What is required ▸ A verbatim copy of the records below, pictures omitted, is the task.
↓↓↓
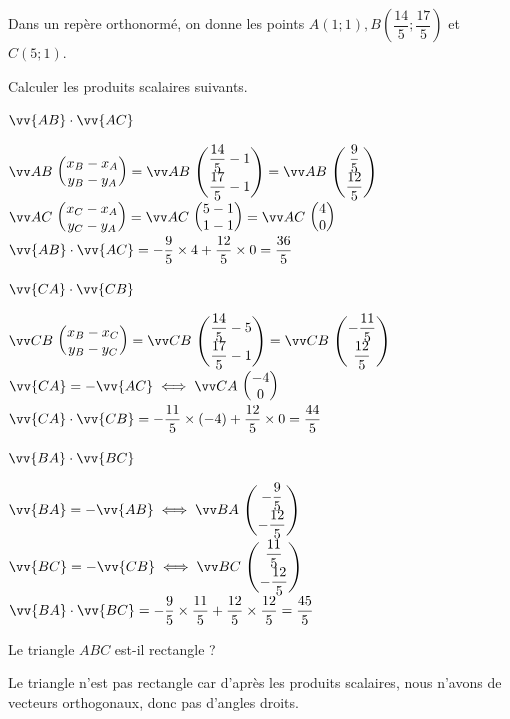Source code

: \documentclass[11pt,a4paper]{article}  %
\begin{document}
\exercice{}
Dans un repère orthonormé, on donne les points $A(1 ; 1), B\left(\dfrac{14}{5} ; \dfrac{17}{5}\right)$ et $C(5 ; 1)$.
\begin{enumMet}
	\item Calculer les produits scalaires suivants.
	\begin{enumMet}
		\item $\vv{A B} \cdot \vv{A C}$
		\begin{corrBox}
			$\Coord{AB}{x_B-x_A}{y_B-y_A}=\Coord{AB}{\dfrac{14}{5}-1}{\dfrac{17}{5}-1}=\Coord{AB}{\dfrac{9}{5}}{\dfrac{12}{5}}$\quad$\Coord{AC}{x_C-x_A}{y_C-y_A}=\Coord{AC}{5-1}{1-1}=\Coord{AC}{4}{0}$
			$\vv{A B} \cdot \vv{A C}=-\dfrac{9}{5}\times 4+\dfrac{12}{5}\times 0=\dfrac{36}{5}$
		\end{corrBox}
		\item $\vv{C A} \cdot \vv{C B}$
		\begin{corrBox}
			$\Coord{CB}{x_B-x_C}{y_B-y_C}=\Coord{CB}{\dfrac{14}{5}-5}{\dfrac{17}{5}-1}=\Coord{CB}{-\dfrac{11}{5}}{\dfrac{12}{5}}$\quad\quad $\vv{CA}=-\vv{AC} \iff \Coord{CA}{-4}{0}$\\
			$\vv{CA} \cdot \vv{CB}=-\dfrac{11}{5}\times (-4)+\dfrac{12}{5}\times 0=\dfrac{44}{5}$
			\end{corrBox}
		\item $\vv{B A} \cdot \vv{B C}$
		\begin{corrBox}
			$\vv{BA}=-\vv{AB} \iff \Coord{BA}{-\dfrac{9}{5}}{-\dfrac{12}{5}}$\quad\quad $\vv{BC}=-\vv{CB} \iff \Coord{BC}{\dfrac{11}{5}}{-\dfrac{12}{5}}$\\
			$\vv{BA} \cdot \vv{BC}=-\dfrac{9}{5}\times \dfrac{11}{5}+\dfrac{12}{5}\times \dfrac{12}{5}=\dfrac{45}{5}$
		\end{corrBox}
	\end{enumMet}
	\item Le triangle $A B C$ est-il rectangle ?
	\begin{corrBox}
		Le triangle n'est pas rectangle car d'après les produits scalaires, nous n'avons de vecteurs orthogonaux, donc pas d'angles droits.
	\end{corrBox}
\end{enumMet}
\end{document}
↑↑↑
Solution to this task ▸
Source code

: \documentclass[11pt,a4paper]{article}  %
\begin{document}
\exercice{}
Dans un repère orthonormé, on donne les points $A(1 ; 1), B\left(\dfrac{14}{5} ; \dfrac{17}{5}\right)$ et $C(5 ; 1)$.
\begin{enumMet}
	\item Calculer les produits scalaires suivants.
	\begin{enumMet}
		\item $\vv{A B} \cdot \vv{A C}$
		\begin{corrBox}
			$\Coord{AB}{x_B-x_A}{y_B-y_A}=\Coord{AB}{\dfrac{14}{5}-1}{\dfrac{17}{5}-1}=\Coord{AB}{\dfrac{9}{5}}{\dfrac{12}{5}}$\quad$\Coord{AC}{x_C-x_A}{y_C-y_A}=\Coord{AC}{5-1}{1-1}=\Coord{AC}{4}{0}$
			$\vv{A B} \cdot \vv{A C}=-\dfrac{9}{5}\times 4+\dfrac{12}{5}\times 0=\dfrac{36}{5}$
		\end{corrBox}
		\item $\vv{C A} \cdot \vv{C B}$
		\begin{corrBox}
			$\Coord{CB}{x_B-x_C}{y_B-y_C}=\Coord{CB}{\dfrac{14}{5}-5}{\dfrac{17}{5}-1}=\Coord{CB}{-\dfrac{11}{5}}{\dfrac{12}{5}}$\quad\quad $\vv{CA}=-\vv{AC} \iff \Coord{CA}{-4}{0}$\\
			$\vv{CA} \cdot \vv{CB}=-\dfrac{11}{5}\times (-4)+\dfrac{12}{5}\times 0=\dfrac{44}{5}$
			\end{corrBox}
		\item $\vv{B A} \cdot \vv{B C}$
		\begin{corrBox}
			$\vv{BA}=-\vv{AB} \iff \Coord{BA}{-\dfrac{9}{5}}{-\dfrac{12}{5}}$\quad\quad $\vv{BC}=-\vv{CB} \iff \Coord{BC}{\dfrac{11}{5}}{-\dfrac{12}{5}}$\\
			$\vv{BA} \cdot \vv{BC}=-\dfrac{9}{5}\times \dfrac{11}{5}+\dfrac{12}{5}\times \dfrac{12}{5}=\dfrac{45}{5}$
		\end{corrBox}
	\end{enumMet}
	\item Le triangle $A B C$ est-il rectangle ?
	\begin{corrBox}
		Le triangle n'est pas rectangle car d'après les produits scalaires, nous n'avons de vecteurs orthogonaux, donc pas d'angles droits.
	\end{corrBox}
\end{enumMet}
\end{document}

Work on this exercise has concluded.